Maria tacque, pensierosa. Poi domandò:

«E cosa mi hai portato?»

Lo zio si levò di tasca un fantoccino di gomma. Se Maria avesse potuto sapere, intendere con quale animo, sotto qual colpo lo zio fosse andato a prender per lei quel fantoccino, avrebbe pianto di tenerezza.
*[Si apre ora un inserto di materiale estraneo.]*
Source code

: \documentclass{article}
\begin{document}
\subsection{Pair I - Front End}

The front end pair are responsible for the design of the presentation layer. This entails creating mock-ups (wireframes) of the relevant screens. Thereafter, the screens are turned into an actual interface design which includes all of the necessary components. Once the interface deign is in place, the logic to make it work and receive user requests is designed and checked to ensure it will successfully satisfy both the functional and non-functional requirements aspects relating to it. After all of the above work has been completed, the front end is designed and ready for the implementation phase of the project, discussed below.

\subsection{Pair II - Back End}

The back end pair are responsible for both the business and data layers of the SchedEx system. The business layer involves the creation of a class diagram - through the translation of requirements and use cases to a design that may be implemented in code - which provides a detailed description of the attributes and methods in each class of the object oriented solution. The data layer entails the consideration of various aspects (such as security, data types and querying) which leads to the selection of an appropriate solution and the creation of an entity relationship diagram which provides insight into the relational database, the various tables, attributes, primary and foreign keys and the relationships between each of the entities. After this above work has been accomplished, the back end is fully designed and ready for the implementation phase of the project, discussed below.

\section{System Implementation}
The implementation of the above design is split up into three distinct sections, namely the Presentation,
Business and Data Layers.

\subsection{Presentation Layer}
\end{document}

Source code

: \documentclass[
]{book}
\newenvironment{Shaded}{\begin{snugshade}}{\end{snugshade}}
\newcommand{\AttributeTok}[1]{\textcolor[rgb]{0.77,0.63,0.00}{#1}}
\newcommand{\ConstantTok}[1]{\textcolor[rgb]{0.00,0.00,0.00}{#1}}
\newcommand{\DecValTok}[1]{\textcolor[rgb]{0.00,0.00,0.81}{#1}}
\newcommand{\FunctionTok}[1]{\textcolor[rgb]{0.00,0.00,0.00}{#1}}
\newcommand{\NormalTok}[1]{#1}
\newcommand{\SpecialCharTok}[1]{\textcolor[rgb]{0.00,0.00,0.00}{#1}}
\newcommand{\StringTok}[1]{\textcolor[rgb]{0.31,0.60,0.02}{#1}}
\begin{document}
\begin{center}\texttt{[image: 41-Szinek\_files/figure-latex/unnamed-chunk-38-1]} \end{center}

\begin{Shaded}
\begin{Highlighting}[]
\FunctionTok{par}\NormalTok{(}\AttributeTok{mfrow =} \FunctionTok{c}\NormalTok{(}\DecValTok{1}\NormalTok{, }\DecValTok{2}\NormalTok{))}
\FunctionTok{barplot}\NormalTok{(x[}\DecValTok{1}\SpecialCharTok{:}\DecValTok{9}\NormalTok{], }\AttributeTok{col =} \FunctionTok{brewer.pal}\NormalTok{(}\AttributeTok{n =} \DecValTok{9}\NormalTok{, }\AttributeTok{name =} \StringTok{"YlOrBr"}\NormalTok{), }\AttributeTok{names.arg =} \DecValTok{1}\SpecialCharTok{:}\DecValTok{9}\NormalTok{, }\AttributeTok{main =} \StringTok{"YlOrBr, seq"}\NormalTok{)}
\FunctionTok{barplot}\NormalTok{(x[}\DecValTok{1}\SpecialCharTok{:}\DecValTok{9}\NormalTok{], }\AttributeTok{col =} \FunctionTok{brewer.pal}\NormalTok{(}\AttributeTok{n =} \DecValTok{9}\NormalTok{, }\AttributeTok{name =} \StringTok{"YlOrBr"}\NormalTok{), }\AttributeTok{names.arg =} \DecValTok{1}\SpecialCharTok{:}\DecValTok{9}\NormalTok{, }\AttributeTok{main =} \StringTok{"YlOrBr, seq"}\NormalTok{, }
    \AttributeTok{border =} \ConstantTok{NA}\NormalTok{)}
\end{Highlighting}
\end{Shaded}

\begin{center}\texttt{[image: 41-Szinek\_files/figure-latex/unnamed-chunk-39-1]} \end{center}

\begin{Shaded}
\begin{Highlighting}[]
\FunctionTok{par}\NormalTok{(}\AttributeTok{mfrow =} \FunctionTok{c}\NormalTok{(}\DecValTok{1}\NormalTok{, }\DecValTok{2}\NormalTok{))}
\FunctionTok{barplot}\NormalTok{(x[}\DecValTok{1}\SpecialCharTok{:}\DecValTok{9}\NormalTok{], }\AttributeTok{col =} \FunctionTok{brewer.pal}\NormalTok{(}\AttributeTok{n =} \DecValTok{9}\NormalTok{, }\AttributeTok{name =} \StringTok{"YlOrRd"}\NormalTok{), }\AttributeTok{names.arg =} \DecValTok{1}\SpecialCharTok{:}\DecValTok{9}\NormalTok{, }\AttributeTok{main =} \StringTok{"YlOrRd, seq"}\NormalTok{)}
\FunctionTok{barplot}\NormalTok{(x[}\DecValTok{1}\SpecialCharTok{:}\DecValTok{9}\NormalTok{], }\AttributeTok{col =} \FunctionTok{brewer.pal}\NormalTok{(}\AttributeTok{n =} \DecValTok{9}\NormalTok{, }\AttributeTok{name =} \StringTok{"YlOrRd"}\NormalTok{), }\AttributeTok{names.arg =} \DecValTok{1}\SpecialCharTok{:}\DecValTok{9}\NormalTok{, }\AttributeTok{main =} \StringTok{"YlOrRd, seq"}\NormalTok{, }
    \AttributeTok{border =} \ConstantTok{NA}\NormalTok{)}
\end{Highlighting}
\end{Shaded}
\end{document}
«È brutto, questo regalo,» diss’ella, ricordando gli altri dello zio. «E se resti qui, non mi porti più niente?»

«Più niente.»

«Va via, zio» diss’ella.

Egli sorrise.

Adesso Maria volle sapere dallo zio se, quando era bambino lui, suo zio gli portasse regali. Ma questo zio dello zio, per quanto la cosa paresse impossibile a Maria, non era mai esistito. E allora chi gli portava regali? Ed era egli un buon bambino? Piangeva? Lo zio si mise a raccontarle cose della sua infanzia, cose di sessant’anni prima, quando la gente portava parrucca e codino. Si compiaceva di ricordare alla nipotina quel tempo lontano, di farla vivere per un momento insieme ai suoi vecchi, e parlava con gravità triste, come avendo presenti quei cari morti, come parlando più per essi che per lei. Ella gli fissava in viso gli occhi spalancati, non batteva palpebra. Nè lui nè lei s’accorgevano che intanto passava il tempo, nè lui nè lei pensavano più alla barca che doveva venire.